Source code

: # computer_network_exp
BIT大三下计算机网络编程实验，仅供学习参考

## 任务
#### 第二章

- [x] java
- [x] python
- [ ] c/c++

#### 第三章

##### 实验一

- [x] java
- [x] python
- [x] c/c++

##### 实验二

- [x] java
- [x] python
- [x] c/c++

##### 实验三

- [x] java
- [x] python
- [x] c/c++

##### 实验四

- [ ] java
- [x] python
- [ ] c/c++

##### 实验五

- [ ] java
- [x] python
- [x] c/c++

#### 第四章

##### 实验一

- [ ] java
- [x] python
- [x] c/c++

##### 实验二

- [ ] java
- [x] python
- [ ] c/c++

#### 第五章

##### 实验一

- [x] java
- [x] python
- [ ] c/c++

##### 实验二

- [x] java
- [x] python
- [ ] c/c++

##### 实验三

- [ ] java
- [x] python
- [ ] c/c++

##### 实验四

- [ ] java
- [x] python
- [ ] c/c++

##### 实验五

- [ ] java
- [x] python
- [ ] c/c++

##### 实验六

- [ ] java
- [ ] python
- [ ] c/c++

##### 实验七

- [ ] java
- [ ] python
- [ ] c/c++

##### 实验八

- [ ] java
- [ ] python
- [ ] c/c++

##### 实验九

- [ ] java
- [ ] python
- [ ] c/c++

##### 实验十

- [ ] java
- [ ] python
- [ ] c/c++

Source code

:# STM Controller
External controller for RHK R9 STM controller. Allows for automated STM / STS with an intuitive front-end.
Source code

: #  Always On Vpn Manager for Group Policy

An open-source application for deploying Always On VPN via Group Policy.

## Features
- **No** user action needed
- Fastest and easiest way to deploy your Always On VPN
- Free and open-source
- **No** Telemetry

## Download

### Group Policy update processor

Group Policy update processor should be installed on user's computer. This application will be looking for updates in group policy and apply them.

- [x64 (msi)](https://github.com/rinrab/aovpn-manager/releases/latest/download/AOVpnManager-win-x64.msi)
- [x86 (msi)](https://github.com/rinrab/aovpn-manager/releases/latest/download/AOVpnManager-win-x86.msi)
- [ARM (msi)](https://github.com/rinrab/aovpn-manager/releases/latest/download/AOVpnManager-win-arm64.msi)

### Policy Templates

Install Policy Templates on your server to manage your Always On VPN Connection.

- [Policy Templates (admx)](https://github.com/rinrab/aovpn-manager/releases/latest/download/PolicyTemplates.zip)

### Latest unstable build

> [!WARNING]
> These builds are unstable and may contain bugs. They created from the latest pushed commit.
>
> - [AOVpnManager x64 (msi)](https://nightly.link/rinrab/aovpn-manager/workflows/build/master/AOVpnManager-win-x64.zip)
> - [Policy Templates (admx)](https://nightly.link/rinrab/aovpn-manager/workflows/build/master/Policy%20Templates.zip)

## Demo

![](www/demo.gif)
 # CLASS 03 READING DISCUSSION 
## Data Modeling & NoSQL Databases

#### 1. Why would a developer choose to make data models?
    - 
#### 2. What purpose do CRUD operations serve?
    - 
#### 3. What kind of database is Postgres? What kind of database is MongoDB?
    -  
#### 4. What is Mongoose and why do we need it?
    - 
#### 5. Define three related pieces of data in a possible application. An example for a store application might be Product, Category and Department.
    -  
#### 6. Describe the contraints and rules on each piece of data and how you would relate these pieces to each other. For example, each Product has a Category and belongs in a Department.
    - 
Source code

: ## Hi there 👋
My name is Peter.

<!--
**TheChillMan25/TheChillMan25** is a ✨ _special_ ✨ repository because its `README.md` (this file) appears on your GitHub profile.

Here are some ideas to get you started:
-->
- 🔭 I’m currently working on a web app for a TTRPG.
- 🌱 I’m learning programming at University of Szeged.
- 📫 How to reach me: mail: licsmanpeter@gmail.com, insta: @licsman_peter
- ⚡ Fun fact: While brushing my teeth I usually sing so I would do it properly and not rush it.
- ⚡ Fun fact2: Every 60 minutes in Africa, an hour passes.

- **About this exercise**:
Transcribe the whole listing exactly.

- **Exercise solution**:
Source code

: # computer_network_exp
BIT大三下计算机网络编程实验，仅供学习参考

## 任务
#### 第二章

- [x] java
- [x] python
- [ ] c/c++

#### 第三章

##### 实验一

- [x] java
- [x] python
- [x] c/c++

##### 实验二

- [x] java
- [x] python
- [x] c/c++

##### 实验三

- [x] java
- [x] python
- [x] c/c++

##### 实验四

- [ ] java
- [x] python
- [ ] c/c++

##### 实验五

- [ ] java
- [x] python
- [x] c/c++

#### 第四章

##### 实验一

- [ ] java
- [x] python
- [x] c/c++

##### 实验二

- [ ] java
- [x] python
- [ ] c/c++

#### 第五章

##### 实验一

- [x] java
- [x] python
- [ ] c/c++

##### 实验二

- [x] java
- [x] python
- [ ] c/c++

##### 实验三

- [ ] java
- [x] python
- [ ] c/c++

##### 实验四

- [ ] java
- [x] python
- [ ] c/c++

##### 实验五

- [ ] java
- [x] python
- [ ] c/c++

##### 实验六

- [ ] java
- [ ] python
- [ ] c/c++

##### 实验七

- [ ] java
- [ ] python
- [ ] c/c++

##### 实验八

- [ ] java
- [ ] python
- [ ] c/c++

##### 实验九

- [ ] java
- [ ] python
- [ ] c/c++

##### 实验十

- [ ] java
- [ ] python
- [ ] c/c++

Source code

:# STM Controller
External controller for RHK R9 STM controller. Allows for automated STM / STS with an intuitive front-end.
Source code

: #  Always On Vpn Manager for Group Policy

An open-source application for deploying Always On VPN via Group Policy.

## Features
- **No** user action needed
- Fastest and easiest way to deploy your Always On VPN
- Free and open-source
- **No** Telemetry

## Download

### Group Policy update processor

Group Policy update processor should be installed on user's computer. This application will be looking for updates in group policy and apply them.

- [x64 (msi)](https://github.com/rinrab/aovpn-manager/releases/latest/download/AOVpnManager-win-x64.msi)
- [x86 (msi)](https://github.com/rinrab/aovpn-manager/releases/latest/download/AOVpnManager-win-x86.msi)
- [ARM (msi)](https://github.com/rinrab/aovpn-manager/releases/latest/download/AOVpnManager-win-arm64.msi)

### Policy Templates

Install Policy Templates on your server to manage your Always On VPN Connection.

- [Policy Templates (admx)](https://github.com/rinrab/aovpn-manager/releases/latest/download/PolicyTemplates.zip)

### Latest unstable build

> [!WARNING]
> These builds are unstable and may contain bugs. They created from the latest pushed commit.
>
> - [AOVpnManager x64 (msi)](https://nightly.link/rinrab/aovpn-manager/workflows/build/master/AOVpnManager-win-x64.zip)
> - [Policy Templates (admx)](https://nightly.link/rinrab/aovpn-manager/workflows/build/master/Policy%20Templates.zip)

## Demo

![](www/demo.gif)
 # CLASS 03 READING DISCUSSION 
## Data Modeling & NoSQL Databases

#### 1. Why would a developer choose to make data models?
    - 
#### 2. What purpose do CRUD operations serve?
    - 
#### 3. What kind of database is Postgres? What kind of database is MongoDB?
    -  
#### 4. What is Mongoose and why do we need it?
    - 
#### 5. Define three related pieces of data in a possible application. An example for a store application might be Product, Category and Department.
    -  
#### 6. Describe the contraints and rules on each piece of data and how you would relate these pieces to each other. For example, each Product has a Category and belongs in a Department.
    - 
Source code

: ## Hi there 👋
My name is Peter.

<!--
**TheChillMan25/TheChillMan25** is a ✨ _special_ ✨ repository because its `README.md` (this file) appears on your GitHub profile.

Here are some ideas to get you started:
-->
- 🔭 I’m currently working on a web app for a TTRPG.
- 🌱 I’m learning programming at University of Szeged.
- 📫 How to reach me: mail: licsmanpeter@gmail.com, insta: @licsman_peter
- ⚡ Fun fact: While brushing my teeth I usually sing so I would do it properly and not rush it.
- ⚡ Fun fact2: Every 60 minutes in Africa, an hour passes.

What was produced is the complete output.